I am testing this with FireFox and Internet Explorer (Both on Windows XP Pro SP3 Client). FireFox works only with the FQDN of the Intranet server (and not just http://hostname/secure, this gives an authentication error), and only with our domain name set in "network.negotiate-auth.delegation-uris" and in "network.negotate-auth.trusted-uris".
Internet Explorer however only works with http://hostname/secure and not f.q.d.n/secure? (Integrate with Windows Authentication IS enabled).
Obviously as this point the reason I am posting here is because I am trying to eliminate the reasons for this. If it is a client side problem I need to seeks some more savvy IE/Windows users maybe but I am posting here to enquire if anyone has any thoughts about it possibly being DNS related or some sort of server misconfiguration?

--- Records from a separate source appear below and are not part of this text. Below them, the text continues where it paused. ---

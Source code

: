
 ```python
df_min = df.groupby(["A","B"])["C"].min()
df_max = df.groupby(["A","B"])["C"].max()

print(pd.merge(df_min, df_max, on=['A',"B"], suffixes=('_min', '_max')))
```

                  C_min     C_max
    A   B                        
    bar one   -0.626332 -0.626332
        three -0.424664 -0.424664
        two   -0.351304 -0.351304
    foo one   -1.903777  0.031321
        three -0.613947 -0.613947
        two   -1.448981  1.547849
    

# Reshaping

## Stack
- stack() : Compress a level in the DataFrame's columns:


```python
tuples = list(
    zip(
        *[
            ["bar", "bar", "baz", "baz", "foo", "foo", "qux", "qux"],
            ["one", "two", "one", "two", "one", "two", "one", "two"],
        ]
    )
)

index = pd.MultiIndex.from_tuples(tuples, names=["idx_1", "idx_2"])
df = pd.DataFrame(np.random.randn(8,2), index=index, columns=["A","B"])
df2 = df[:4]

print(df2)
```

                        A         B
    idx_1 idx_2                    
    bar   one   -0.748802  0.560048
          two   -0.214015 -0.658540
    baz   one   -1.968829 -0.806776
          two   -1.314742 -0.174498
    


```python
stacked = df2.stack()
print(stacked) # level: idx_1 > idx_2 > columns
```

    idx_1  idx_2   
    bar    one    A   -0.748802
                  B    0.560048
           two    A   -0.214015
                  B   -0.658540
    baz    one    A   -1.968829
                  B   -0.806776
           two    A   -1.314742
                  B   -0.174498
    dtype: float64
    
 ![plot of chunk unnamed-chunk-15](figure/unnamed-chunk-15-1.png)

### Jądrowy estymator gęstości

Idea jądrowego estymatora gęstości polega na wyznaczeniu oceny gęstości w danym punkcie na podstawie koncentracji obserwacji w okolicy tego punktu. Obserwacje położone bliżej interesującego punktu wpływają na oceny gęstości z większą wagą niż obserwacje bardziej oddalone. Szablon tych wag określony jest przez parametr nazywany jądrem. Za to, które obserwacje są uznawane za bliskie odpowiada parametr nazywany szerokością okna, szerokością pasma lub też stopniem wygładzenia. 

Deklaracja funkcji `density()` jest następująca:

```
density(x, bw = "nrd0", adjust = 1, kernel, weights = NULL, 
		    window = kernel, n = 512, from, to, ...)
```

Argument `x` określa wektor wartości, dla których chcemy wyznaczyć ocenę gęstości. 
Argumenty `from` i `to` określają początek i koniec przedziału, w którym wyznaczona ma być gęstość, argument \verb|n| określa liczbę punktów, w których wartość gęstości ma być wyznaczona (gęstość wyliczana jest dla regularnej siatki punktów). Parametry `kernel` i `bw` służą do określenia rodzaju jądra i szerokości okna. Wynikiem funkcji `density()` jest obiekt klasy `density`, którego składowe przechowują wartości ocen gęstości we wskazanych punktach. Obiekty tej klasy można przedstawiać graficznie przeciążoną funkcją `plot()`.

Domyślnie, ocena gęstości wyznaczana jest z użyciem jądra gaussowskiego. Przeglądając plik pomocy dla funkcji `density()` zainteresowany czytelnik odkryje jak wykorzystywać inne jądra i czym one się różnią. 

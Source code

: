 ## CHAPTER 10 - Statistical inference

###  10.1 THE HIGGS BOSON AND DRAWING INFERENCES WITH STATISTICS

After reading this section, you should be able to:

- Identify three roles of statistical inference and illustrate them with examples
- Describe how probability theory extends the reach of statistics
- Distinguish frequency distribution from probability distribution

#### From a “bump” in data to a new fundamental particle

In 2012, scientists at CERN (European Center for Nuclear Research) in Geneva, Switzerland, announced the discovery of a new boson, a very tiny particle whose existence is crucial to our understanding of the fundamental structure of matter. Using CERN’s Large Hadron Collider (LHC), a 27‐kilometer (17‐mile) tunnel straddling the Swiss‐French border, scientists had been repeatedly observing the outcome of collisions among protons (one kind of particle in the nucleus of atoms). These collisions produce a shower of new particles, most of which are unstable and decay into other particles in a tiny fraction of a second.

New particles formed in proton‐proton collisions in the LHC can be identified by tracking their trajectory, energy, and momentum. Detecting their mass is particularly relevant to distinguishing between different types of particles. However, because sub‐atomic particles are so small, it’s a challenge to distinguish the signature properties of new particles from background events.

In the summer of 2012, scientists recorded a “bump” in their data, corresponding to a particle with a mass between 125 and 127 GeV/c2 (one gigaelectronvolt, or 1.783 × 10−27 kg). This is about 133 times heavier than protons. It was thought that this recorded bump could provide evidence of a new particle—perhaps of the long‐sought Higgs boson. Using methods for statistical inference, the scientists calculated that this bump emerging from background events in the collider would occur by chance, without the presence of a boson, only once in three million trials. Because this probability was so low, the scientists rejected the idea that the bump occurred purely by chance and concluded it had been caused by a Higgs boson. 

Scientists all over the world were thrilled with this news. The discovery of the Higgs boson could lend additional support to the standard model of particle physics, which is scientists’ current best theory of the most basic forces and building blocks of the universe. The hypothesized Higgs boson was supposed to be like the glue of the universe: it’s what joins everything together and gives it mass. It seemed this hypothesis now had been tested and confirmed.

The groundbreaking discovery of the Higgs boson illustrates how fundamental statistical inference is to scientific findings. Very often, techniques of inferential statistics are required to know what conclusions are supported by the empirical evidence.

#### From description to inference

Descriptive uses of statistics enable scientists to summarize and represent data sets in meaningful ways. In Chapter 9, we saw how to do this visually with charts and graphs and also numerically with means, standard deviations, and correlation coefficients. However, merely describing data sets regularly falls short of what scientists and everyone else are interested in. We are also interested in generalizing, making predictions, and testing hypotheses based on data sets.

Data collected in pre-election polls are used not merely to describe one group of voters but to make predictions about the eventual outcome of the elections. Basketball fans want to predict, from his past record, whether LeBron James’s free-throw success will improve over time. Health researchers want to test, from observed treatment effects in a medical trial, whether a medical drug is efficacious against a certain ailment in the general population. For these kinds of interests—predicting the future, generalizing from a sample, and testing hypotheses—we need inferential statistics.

uname -a Linux hades.nr5project.co.uk 2.6.18-128.1.6.el5 #1 SMP Wed Apr 1 09:19:18 EDT 2009 i686 i686 i386 GNU/Linux
Apache/2.2.11 (Unix) mod_auth_kerb/5.4 DAV/2 mod_ssl/2.2.11 OpenSSL/0.9.8k PHP/5.2.9 mod_apreq2-20051231/2.6.0 mod_perl/2.0.4 Perl/v5.10.0
Thanks for reading.
James Bensley wrote on Thu, 17 Dec 2009 09:46:00 +0000:
Internet Explorer however only works with http://hostname/secure and not f.q.d.n/secure? (Integrate with Windows Authentication IS enabled).
That is because your FQDN is detected as Internet zone and that will not use Windows Authentication (for obvious reasons). That authentication is done only in the Local Intranet zone. You can see that if you look in the security settings of IE. (Do not change them!) IE should automatically detect that this FQDN is part of your Intranet with the "automatically detect" setting if your AD is setup correctly. If you can't make this work, you can disable the automatic detection and then add FQDNs manually to the Local Intranet zone. Of course, this makes sense only if you have a few machines.